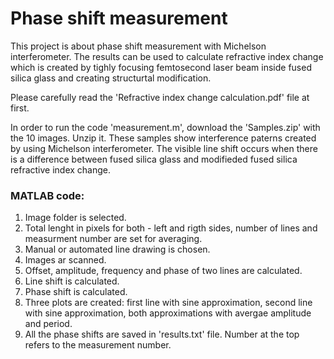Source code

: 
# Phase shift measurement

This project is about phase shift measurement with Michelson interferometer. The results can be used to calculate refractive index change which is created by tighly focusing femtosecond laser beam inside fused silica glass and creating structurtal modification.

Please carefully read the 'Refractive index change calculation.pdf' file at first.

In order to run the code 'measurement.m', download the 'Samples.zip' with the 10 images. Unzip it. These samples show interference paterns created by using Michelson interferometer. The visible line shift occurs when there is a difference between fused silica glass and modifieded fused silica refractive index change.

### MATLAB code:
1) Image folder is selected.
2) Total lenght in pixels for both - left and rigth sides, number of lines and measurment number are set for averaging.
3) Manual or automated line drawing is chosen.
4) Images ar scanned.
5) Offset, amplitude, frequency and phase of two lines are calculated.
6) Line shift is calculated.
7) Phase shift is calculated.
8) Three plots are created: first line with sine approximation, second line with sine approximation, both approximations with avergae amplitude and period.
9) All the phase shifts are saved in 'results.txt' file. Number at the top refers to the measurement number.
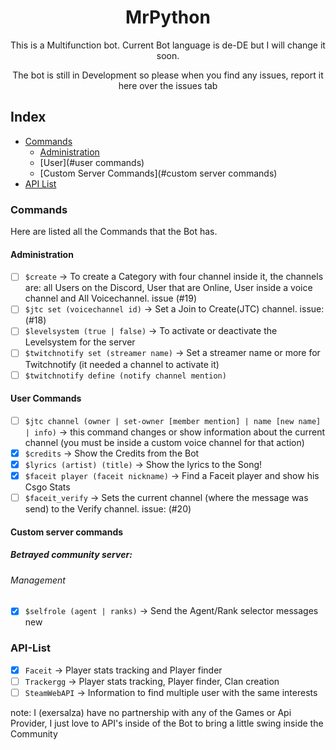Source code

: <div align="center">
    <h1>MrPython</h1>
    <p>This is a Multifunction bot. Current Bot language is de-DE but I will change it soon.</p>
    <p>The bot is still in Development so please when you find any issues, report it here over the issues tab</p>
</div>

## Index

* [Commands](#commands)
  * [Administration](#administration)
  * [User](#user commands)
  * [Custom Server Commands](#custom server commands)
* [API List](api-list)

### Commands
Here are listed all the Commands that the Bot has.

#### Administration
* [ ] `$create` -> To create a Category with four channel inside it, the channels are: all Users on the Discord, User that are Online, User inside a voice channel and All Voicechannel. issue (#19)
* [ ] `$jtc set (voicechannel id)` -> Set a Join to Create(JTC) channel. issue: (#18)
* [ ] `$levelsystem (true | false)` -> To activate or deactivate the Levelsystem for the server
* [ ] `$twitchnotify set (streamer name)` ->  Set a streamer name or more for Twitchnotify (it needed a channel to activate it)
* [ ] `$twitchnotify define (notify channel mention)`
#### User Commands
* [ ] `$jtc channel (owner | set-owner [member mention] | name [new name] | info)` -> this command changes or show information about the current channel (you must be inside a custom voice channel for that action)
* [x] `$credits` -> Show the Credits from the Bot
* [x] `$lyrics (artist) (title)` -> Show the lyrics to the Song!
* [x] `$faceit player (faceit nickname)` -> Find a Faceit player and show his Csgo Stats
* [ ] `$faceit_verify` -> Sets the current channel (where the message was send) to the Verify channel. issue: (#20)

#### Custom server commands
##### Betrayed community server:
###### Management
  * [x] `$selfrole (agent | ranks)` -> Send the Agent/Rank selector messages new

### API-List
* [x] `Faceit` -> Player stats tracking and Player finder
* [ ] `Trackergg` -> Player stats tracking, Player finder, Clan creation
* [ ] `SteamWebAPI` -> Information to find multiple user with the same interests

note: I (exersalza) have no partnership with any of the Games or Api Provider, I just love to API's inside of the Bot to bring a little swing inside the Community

+ + + + +

(What the exercise asks): All of the data must be given again exactly, without the pictures.

(Response box):
Source code

: 
# Phase shift measurement

This project is about phase shift measurement with Michelson interferometer. The results can be used to calculate refractive index change which is created by tighly focusing femtosecond laser beam inside fused silica glass and creating structurtal modification.

Please carefully read the 'Refractive index change calculation.pdf' file at first.

In order to run the code 'measurement.m', download the 'Samples.zip' with the 10 images. Unzip it. These samples show interference paterns created by using Michelson interferometer. The visible line shift occurs when there is a difference between fused silica glass and modifieded fused silica refractive index change.

### MATLAB code:
1) Image folder is selected.
2) Total lenght in pixels for both - left and rigth sides, number of lines and measurment number are set for averaging.
3) Manual or automated line drawing is chosen.
4) Images ar scanned.
5) Offset, amplitude, frequency and phase of two lines are calculated.
6) Line shift is calculated.
7) Phase shift is calculated.
8) Three plots are created: first line with sine approximation, second line with sine approximation, both approximations with avergae amplitude and period.
9) All the phase shifts are saved in 'results.txt' file. Number at the top refers to the measurement number.
Source code

: <div align="center">
    <h1>MrPython</h1>
    <p>This is a Multifunction bot. Current Bot language is de-DE but I will change it soon.</p>
    <p>The bot is still in Development so please when you find any issues, report it here over the issues tab</p>
</div>

## Index

* [Commands](#commands)
  * [Administration](#administration)
  * [User](#user commands)
  * [Custom Server Commands](#custom server commands)
* [API List](api-list)

### Commands
Here are listed all the Commands that the Bot has.

#### Administration
* [ ] `$create` -> To create a Category with four channel inside it, the channels are: all Users on the Discord, User that are Online, User inside a voice channel and All Voicechannel. issue (#19)
* [ ] `$jtc set (voicechannel id)` -> Set a Join to Create(JTC) channel. issue: (#18)
* [ ] `$levelsystem (true | false)` -> To activate or deactivate the Levelsystem for the server
* [ ] `$twitchnotify set (streamer name)` ->  Set a streamer name or more for Twitchnotify (it needed a channel to activate it)
* [ ] `$twitchnotify define (notify channel mention)`
#### User Commands
* [ ] `$jtc channel (owner | set-owner [member mention] | name [new name] | info)` -> this command changes or show information about the current channel (you must be inside a custom voice channel for that action)
* [x] `$credits` -> Show the Credits from the Bot
* [x] `$lyrics (artist) (title)` -> Show the lyrics to the Song!
* [x] `$faceit player (faceit nickname)` -> Find a Faceit player and show his Csgo Stats
* [ ] `$faceit_verify` -> Sets the current channel (where the message was send) to the Verify channel. issue: (#20)

#### Custom server commands
##### Betrayed community server:
###### Management
  * [x] `$selfrole (agent | ranks)` -> Send the Agent/Rank selector messages new

### API-List
* [x] `Faceit` -> Player stats tracking and Player finder
* [ ] `Trackergg` -> Player stats tracking, Player finder, Clan creation
* [ ] `SteamWebAPI` -> Information to find multiple user with the same interests

note: I (exersalza) have no partnership with any of the Games or Api Provider, I just love to API's inside of the Bot to bring a little swing inside the Community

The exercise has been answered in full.